Implementation Hints

These are just ideas. Feel free to change the implementation.

  1. Data source: The PipelineOriginData collector already provides the merged CI config (MergedConf) and the job map (JobMap). Crucially, it also tracks which jobs come from includes vs. hardcoded this is the key to detecting overrides. The unmerged Conf (raw .gitlab-ci.yml) shows what the user explicitly wrote, while MergedConf shows the final result after template merging. Comparing the two reveals overrides.
  2. Detecting security jobs: Two complementary approaches:
    • By origin: Jobs whose OriginType is template and whose include Location matches known security template paths (Jobs/SAST.gitlab-ci.yml, Security/Secret-Detection.gitlab-ci.yml, Security/Container-Scanning.gitlab-ci.yml, Jobs/Dependency-Scanning.gitlab-ci.yml, DAST.gitlab-ci.yml)
    • By name pattern: Match against securityJobPatterns in config for custom security jobs
  3. New control file: Create control/controlGitlabSecurityJobsWeakened.go.
  4. Logic for each sub-control:
    • allowFailureMustBeFalse: Parse the GitlabJob for matching jobs in the merged config. Check if AllowFailure is true. Note: since GitLab templates ship with allow_failure: true by default, this sub-control flags the absence of hardening (i.e., the user didn't override it to false). This is why it defaults to enabled: falseonly orgs that actively want blocking security opt in.
    • rulesMustNotBeRedefined: Check if the user's raw .gitlab-ci.yml (unmerged Conf) redefines the rules: key on any security job. If the overridden rules contain when: never or when: manual, flag it.
    • whenMustNotBeManual: Check if the job-level When field is set to manual in the merged config for any security job.
  5. Compliance: Per sub-control, 0% if any security job is weakened, 100% if none are. Overall compliance is the minimum across enabled sub-controls.

Files Touched

  • control/controlGitlabSecurityJobsWeakened.go (new control with sub-control logic)
  • control/types.go (add SecurityJobsWeakenedResult field to AnalysisResult, including per-sub-control results)
  • control/task.go (wire the new control in RunAnalysis())
  • configuration/plumberconfig.go (add config struct with sub-controls)
  • .plumber.yaml (add default config section)
  • cmd/analyze.go (add output formatting)

Why It's Valuable

This control catches the gap between "including a security template" and "actually enforcing security scanning." Today, Plumber can verify that required templates are included (pipelineMustIncludeRequiredTemplates), and it can detect when included jobs are overridden at the script level (#50). But neither catches the subtler weakening patterns allow_failure: true, when: manual, or rules: [{when: never}] which leave the job technically present but functionally useless.

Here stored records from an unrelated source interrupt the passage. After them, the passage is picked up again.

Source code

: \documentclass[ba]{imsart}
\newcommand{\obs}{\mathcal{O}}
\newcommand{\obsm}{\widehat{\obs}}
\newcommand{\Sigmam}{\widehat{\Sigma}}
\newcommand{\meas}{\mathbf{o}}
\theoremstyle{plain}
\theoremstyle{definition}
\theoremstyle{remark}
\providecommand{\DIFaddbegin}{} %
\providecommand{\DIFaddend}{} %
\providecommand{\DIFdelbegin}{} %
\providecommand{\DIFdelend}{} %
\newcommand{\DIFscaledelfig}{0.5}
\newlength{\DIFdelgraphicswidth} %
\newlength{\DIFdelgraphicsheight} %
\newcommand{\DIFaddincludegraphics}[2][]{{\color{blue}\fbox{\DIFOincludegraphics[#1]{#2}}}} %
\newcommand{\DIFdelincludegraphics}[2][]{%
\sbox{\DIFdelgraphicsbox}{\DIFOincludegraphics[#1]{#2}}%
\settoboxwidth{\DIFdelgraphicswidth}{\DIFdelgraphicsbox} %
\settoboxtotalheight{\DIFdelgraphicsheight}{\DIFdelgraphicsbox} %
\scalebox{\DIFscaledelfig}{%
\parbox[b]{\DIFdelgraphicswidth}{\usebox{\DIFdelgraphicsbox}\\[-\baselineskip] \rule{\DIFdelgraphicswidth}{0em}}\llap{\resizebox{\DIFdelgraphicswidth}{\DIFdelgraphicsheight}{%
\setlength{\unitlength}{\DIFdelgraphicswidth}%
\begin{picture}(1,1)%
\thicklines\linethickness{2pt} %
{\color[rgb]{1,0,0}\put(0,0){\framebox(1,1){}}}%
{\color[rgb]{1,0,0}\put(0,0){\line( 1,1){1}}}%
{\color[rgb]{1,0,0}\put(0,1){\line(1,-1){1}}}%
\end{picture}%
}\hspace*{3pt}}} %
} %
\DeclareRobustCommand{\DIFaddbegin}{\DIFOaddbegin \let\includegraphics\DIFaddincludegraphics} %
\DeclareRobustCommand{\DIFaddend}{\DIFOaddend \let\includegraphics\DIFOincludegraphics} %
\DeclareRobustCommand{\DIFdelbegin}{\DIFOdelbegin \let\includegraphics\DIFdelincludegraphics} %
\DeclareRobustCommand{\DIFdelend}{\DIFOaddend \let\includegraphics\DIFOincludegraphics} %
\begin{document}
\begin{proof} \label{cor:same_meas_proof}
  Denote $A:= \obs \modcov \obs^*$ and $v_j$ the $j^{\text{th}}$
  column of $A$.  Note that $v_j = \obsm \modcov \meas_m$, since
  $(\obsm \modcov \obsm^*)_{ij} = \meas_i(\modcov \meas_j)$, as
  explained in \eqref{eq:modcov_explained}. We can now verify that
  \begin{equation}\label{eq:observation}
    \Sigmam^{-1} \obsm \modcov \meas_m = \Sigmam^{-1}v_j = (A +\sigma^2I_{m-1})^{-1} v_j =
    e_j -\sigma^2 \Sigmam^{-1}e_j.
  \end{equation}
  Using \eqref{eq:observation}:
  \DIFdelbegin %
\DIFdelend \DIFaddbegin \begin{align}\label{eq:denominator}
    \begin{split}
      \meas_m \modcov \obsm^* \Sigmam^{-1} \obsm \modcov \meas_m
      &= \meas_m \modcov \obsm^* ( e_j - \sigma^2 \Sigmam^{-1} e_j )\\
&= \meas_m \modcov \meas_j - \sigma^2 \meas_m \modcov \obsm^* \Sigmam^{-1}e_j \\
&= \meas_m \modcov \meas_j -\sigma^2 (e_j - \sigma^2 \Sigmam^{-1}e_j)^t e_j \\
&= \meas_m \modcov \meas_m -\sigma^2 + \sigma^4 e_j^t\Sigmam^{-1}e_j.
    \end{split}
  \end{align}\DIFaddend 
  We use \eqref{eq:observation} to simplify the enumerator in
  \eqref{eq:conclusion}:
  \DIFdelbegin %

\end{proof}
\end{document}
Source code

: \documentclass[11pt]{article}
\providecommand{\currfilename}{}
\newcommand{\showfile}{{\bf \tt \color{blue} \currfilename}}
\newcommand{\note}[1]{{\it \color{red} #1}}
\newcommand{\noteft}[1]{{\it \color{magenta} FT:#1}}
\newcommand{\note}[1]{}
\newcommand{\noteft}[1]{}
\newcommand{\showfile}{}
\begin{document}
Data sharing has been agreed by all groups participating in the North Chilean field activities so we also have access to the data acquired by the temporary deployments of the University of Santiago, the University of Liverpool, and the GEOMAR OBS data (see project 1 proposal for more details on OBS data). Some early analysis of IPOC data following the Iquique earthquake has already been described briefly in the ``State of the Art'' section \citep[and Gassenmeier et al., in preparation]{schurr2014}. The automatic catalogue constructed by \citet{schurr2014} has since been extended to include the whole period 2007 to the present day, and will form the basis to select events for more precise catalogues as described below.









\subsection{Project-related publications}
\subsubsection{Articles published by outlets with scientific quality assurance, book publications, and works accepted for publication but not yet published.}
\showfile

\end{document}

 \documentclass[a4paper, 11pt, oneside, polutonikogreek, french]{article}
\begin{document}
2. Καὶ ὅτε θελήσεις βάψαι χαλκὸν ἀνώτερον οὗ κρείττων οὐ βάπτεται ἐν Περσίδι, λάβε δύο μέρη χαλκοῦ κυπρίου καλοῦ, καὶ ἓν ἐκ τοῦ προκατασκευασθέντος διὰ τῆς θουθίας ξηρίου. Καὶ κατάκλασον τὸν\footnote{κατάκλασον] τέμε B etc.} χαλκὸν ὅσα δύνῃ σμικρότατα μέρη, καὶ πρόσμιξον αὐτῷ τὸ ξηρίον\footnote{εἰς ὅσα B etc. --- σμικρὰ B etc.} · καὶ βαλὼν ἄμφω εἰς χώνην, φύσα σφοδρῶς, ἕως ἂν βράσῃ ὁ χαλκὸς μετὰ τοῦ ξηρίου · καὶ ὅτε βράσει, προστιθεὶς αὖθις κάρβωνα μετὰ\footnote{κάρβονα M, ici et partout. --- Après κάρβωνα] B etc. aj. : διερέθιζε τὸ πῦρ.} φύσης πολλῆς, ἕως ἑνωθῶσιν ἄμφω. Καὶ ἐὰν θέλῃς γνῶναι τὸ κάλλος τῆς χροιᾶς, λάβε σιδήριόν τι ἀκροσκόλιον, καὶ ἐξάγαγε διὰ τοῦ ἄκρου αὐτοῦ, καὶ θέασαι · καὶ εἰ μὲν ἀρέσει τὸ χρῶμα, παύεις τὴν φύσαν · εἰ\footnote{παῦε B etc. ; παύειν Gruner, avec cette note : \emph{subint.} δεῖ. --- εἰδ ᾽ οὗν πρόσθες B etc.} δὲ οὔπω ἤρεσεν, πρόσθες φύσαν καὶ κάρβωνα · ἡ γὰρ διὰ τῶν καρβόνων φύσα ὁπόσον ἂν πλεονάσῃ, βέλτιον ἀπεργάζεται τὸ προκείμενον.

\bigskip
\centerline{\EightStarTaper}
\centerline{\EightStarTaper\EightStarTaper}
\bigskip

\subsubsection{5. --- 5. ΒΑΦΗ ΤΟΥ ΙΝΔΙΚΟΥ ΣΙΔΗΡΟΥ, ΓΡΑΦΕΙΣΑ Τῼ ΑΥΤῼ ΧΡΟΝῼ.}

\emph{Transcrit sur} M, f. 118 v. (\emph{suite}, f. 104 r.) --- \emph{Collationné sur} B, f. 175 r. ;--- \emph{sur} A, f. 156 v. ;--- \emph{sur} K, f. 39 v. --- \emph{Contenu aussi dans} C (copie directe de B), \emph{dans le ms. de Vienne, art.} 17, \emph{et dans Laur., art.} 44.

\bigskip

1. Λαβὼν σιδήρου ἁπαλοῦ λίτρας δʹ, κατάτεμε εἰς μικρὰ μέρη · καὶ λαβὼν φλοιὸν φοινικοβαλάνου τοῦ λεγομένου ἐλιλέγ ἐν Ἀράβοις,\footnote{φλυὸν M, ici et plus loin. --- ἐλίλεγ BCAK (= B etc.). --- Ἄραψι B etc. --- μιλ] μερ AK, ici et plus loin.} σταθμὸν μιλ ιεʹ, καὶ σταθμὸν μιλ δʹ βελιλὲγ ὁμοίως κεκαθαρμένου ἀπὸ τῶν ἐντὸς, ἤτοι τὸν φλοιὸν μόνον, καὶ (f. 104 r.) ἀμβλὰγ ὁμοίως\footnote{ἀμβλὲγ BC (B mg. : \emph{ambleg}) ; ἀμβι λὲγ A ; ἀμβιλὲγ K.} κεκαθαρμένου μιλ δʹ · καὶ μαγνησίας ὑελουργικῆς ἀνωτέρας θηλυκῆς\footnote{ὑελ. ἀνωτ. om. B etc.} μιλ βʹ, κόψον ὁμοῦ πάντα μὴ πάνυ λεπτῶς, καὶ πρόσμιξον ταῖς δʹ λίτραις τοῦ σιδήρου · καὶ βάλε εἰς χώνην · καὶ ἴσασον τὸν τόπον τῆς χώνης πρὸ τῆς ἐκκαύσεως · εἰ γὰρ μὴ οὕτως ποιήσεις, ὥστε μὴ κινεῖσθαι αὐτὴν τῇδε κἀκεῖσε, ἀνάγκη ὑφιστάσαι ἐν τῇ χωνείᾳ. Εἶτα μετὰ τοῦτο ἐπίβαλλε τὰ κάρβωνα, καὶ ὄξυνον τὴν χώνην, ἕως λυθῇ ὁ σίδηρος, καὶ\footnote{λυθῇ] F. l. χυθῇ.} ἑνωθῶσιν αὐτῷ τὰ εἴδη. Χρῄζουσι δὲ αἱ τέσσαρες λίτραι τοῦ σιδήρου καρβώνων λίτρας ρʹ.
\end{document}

The problem is real and widespread: GitLab's own issue tracker has a long-standing discussion about SAST jobs shipping with allow_failure: true, and the override mechanism is by design. The umbrella approach with sub-controls gives organizations the granularity to enforce what matters to them; some may only care about when: never (job completely disabled), while security-mature orgs want full hardening including blocking failures.